Fazal Mansuri

Posted on Apr 18

⚠️ Race Conditions in APIs - The Bug You Can’t See

#backend #database #api #security

There's a category of bugs that don't show up in tests. They don't throw errors. They don't crash your server. They just silently corrupt your data at the exact moment two users do the same thing at the same time.

That's a race condition.

And if you've ever seen a user's account balance go wrong, a product's stock count go negative, or a post get double-liked - you've seen one in production.

Let's break down exactly what's happening and how to fix it.

What Is a Race Condition?

A race condition happens when two concurrent operations read shared data, make a decision based on it, and write back — and neither knows the other exists.

The classic example:

Thread A reads stock = 10
Thread B reads stock = 10
Thread A writes stock = 9  (decremented by 1)
Thread B writes stock = 9  (also decremented from 10 — wrong!)

Two orders placed. One decrement applied. You just oversold your inventory.

The reason this is invisible: each individual operation is correct. Thread A did nothing wrong. Thread B did nothing wrong. The bug lives in the gap between the read and the write.

A Real Scenario: The Inventory API

Say you have an endpoint that handles a purchase:

// ❌ NOT safe under concurrent load
func purchaseItem(ctx context.Context, itemID string) error {
    var stock int
    err := db.QueryRow("SELECT stock FROM items WHERE id = $1", itemID).Scan(&stock)
    if err != nil {
        return err
    }

    if stock <= 0 {
        return errors.New("out of stock")
    }

    _, err = db.Exec("UPDATE items SET stock = $1 WHERE id = $2", stock-1, itemID)
    return err
}

This looks fine. In a single-user world, it is fine. But under load — say, a flash sale with 500 concurrent requests — the gap between SELECT and UPDATE is enough for dozens of threads to read the same stock value and all decrement from it simultaneously.

Result: Negative stock. Oversold orders. Angry customers.

Three Ways to Fix It

Fix 1 — Atomic SQL Update (the simplest approach)

The fastest fix is to eliminate the read-then-write pattern entirely and let the database handle the decrement atomically:

// ✅ Safe — single atomic statement
result, err := db.Exec(`
    UPDATE items
    SET stock = stock - 1
    WHERE id = $1 AND stock > 0
`, itemID)

rowsAffected, _ := result.RowsAffected()
if rowsAffected == 0 {
    return errors.New("out of stock or already taken")
}

No read.
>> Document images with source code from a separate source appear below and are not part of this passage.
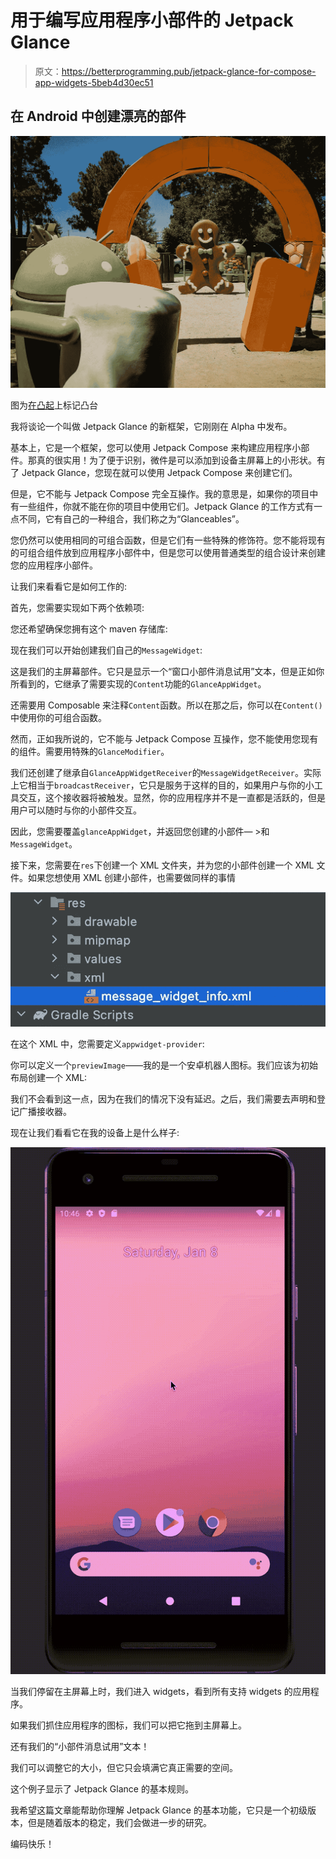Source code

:# 用于编写应用程序小部件的 Jetpack Glance

> 原文：<https://betterprogramming.pub/jetpack-glance-for-compose-app-widgets-5beb4d30ec51>

## 在 Android 中创建漂亮的部件

![](img/57077d582aad359911c64b071001b0a2.png)

图为[在](https://unsplash.com/@vork?utm_source=unsplash&utm_medium=referral&utm_content=creditCopyText)[凸起](https://unsplash.com/s/photos/android?utm_source=unsplash&utm_medium=referral&utm_content=creditCopyText)上标记凸台

我将谈论一个叫做 Jetpack Glance 的新框架，它刚刚在 Alpha 中发布。

基本上，它是一个框架，您可以使用 Jetpack Compose 来构建应用程序小部件。那真的很实用！为了便于识别，微件是可以添加到设备主屏幕上的小形状。有了 Jetpack Glance，您现在就可以使用 Jetpack Compose 来创建它们。

但是，它不能与 Jetpack Compose 完全互操作。我的意思是，如果你的项目中有一些组件，你就不能在你的项目中使用它们。Jetpack Glance 的工作方式有一点不同，它有自己的一种组合，我们称之为“Glanceables”。

您仍然可以使用相同的可组合函数，但是它们有一些特殊的修饰符。您不能将现有的可组合组件放到应用程序小部件中，但是您可以使用普通类型的组合设计来创建您的应用程序小部件。

让我们来看看它是如何工作的:

首先，您需要实现如下两个依赖项:

您还希望确保您拥有这个 maven 存储库:

现在我们可以开始创建我们自己的`MessageWidget`:

这是我们的主屏幕部件。它只是显示一个“窗口小部件消息试用”文本，但是正如你所看到的，它继承了需要实现的`Content`功能的`GlanceAppWidget`。

还需要用 Composable 来注释`Content`函数。所以在那之后，你可以在`Content()`中使用你的可组合函数。

然而，正如我所说的，它不能与 Jetpack Compose 互操作，您不能使用您现有的组件。需要用特殊的`GlanceModifier`。

我们还创建了继承自`GlanceAppWidgetReceiver`的`MessageWidgetReceiver`。实际上它相当于`broadcastReceiver`，它只是服务于这样的目的，如果用户与你的小工具交互，这个接收器将被触发。显然，你的应用程序并不是一直都是活跃的，但是用户可以随时与你的小部件交互。

因此，您需要覆盖`glanceAppWidget`，并返回您创建的小部件— >和`MessageWidget`。

接下来，您需要在`res`下创建一个 XML 文件夹，并为您的小部件创建一个 XML 文件。如果您想使用 XML 创建小部件，也需要做同样的事情

![](img/20ce71e0b5308c0700715daf472ea703.png)

在这个 XML 中，您需要定义`appwidget-provider`:

你可以定义一个`previewImage`——我的是一个安卓机器人图标。我们应该为初始布局创建一个 XML:

我们不会看到这一点，因为在我们的情况下没有延迟。之后，我们需要去声明和登记广播接收器。

现在让我们看看它在我的设备上是什么样子:

![](img/5ae68ad008aaed50e6f35a49639344ba.png)

当我们停留在主屏幕上时，我们进入 widgets，看到所有支持 widgets 的应用程序。

如果我们抓住应用程序的图标，我们可以把它拖到主屏幕上。

还有我们的“小部件消息试用”文本！

我们可以调整它的大小，但它只会填满它真正需要的空间。

这个例子显示了 Jetpack Glance 的基本规则。

我希望这篇文章能帮助你理解 Jetpack Glance 的基本功能，它只是一个初级版本，但是随着版本的稳定，我们会做进一步的研究。

编码快乐！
No gap. The database engine serializes this at the row level. This works well for simple decrements and is the right default when you don't need the old value.

Fix 2 — Pessimistic Locking (SELECT FOR UPDATE)

When you genuinely need to read the value before deciding what to write — for example, checking business rules before an update — use SELECT FOR UPDATE to hold a row lock:

// ✅ Safe — row is locked until transaction commits
tx, _ := db.BeginTx(ctx, nil)
// error handling omitted for brevity
defer tx.Rollback()

var stock int
err := tx.QueryRow(`
    SELECT stock FROM items WHERE id = $1 FOR UPDATE
`, itemID).Scan(&stock)

if stock <= 0 {
    return errors.New("out of stock")
}

tx.Exec("UPDATE items SET stock = $1 WHERE id = $2", stock-1, itemID)
tx.Commit()

FOR UPDATE tells the database: lock this row. Any other transaction that tries to read it with FOR UPDATE will block until this one commits or rolls back. Completely safe — but it creates a queue, so it can become a bottleneck under heavy concurrent traffic.

Fix 3 — Optimistic Locking with CAS (Compare-And-Swap)

Optimistic locking says: don't block anyone. Just verify before writing that the world still looks the way you expected when you read it.

You add a version column to the row, then make your update conditional:

// ✅ Safe — version mismatch causes retry, not corruption
type Item struct {
    ID      string
    Stock   int
    Version int
}

func purchaseWithCAS(ctx context.Context, itemID string) error {
    const maxRetries = 3

    for attempt := 0; attempt < maxRetries; attempt++ {
        var item Item
        db.QueryRow("SELECT id, stock, version FROM items WHERE id = $1", itemID).
            Scan(&item.ID, &item.Stock, &item.Version)

        if item.Stock <= 0 {
            return errors.New("out of stock")
        }

        result, _ := db.Exec(`
            UPDATE items
            SET stock = $1, version = $2
            WHERE id = $3 AND version = $4
        `, item.Stock-1, item.Version+1, item.ID, item.Version)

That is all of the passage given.